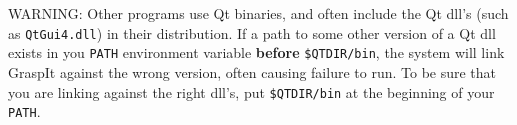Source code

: %
%
%
%
%
%

WARNING: Other programs use Qt binaries, and often include the Qt
dll's (such as \texttt{QtGui4.dll}) in their distribution. If a path
to some other version of a Qt dll exists in you \texttt{PATH}
environment variable \textbf{before} \texttt{\$QTDIR/bin}, the system
will link GraspIt against the wrong version, often causing failure to
run. To be sure that you are linking against the right dll's, put
\texttt{\$QTDIR/bin} at the beginning of your \texttt{PATH}.

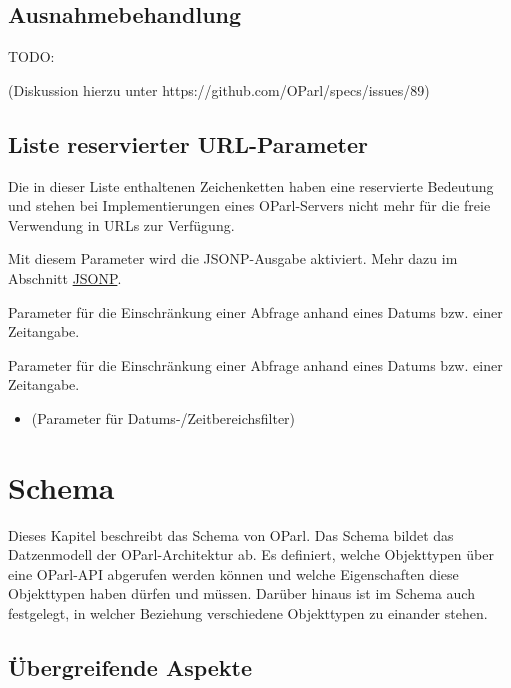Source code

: \documentclass[,a4paper]{article}
\begin{document}
\subsection{Ausnahmebehandlung}\label{ausnahmebehandlung}

TODO:

(Diskussion hierzu unter https://github.com/OParl/specs/issues/89)

\subsection{Liste reservierter
URL-Parameter}\label{liste-reservierter-url-parameter}

Die in dieser Liste enthaltenen Zeichenketten haben eine reservierte
Bedeutung und stehen bei Implementierungen eines OParl-Servers nicht
mehr für die freie Verwendung in URLs zur Verfügung.

\begin{description}
\itemsep1pt\parskip0pt
\item[callback:]
Mit diesem Parameter wird die JSONP-Ausgabe aktiviert. Mehr dazu im
Abschnitt \hyperref[jsonp]{JSONP}.
\item[startdate:]
Parameter für die Einschränkung einer Abfrage anhand eines Datums bzw.
einer Zeitangabe.
\item[enddate:]
Parameter für die Einschränkung einer Abfrage anhand eines Datums bzw.
einer Zeitangabe.
\end{description}

\begin{itemize}
\itemsep1pt\parskip0pt
\item
  (Parameter für Datums-/Zeitbereichsfilter)
\end{itemize}

\section{Schema}\label{schema}

Dieses Kapitel beschreibt das Schema von OParl. Das Schema bildet das
Datzenmodell der OParl-Architektur ab. Es definiert, welche Objekttypen
über eine OParl-API abgerufen werden können und welche Eigenschaften
diese Objekttypen haben dürfen und müssen. Darüber hinaus ist im Schema
auch festgelegt, in welcher Beziehung verschiedene Objekttypen zu
einander stehen.

\subsection{Übergreifende Aspekte}\label{uxfcbergreifende-aspekte}
\end{document}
::::::
Your instructions - Copy out the lines of the records above in which the string "QTDIR" appears.

Solved exercise -
environment variable \textbf{before} \texttt{\$QTDIR/bin}, the system
\texttt{\$QTDIR/bin} at the beginning of your \texttt{PATH}.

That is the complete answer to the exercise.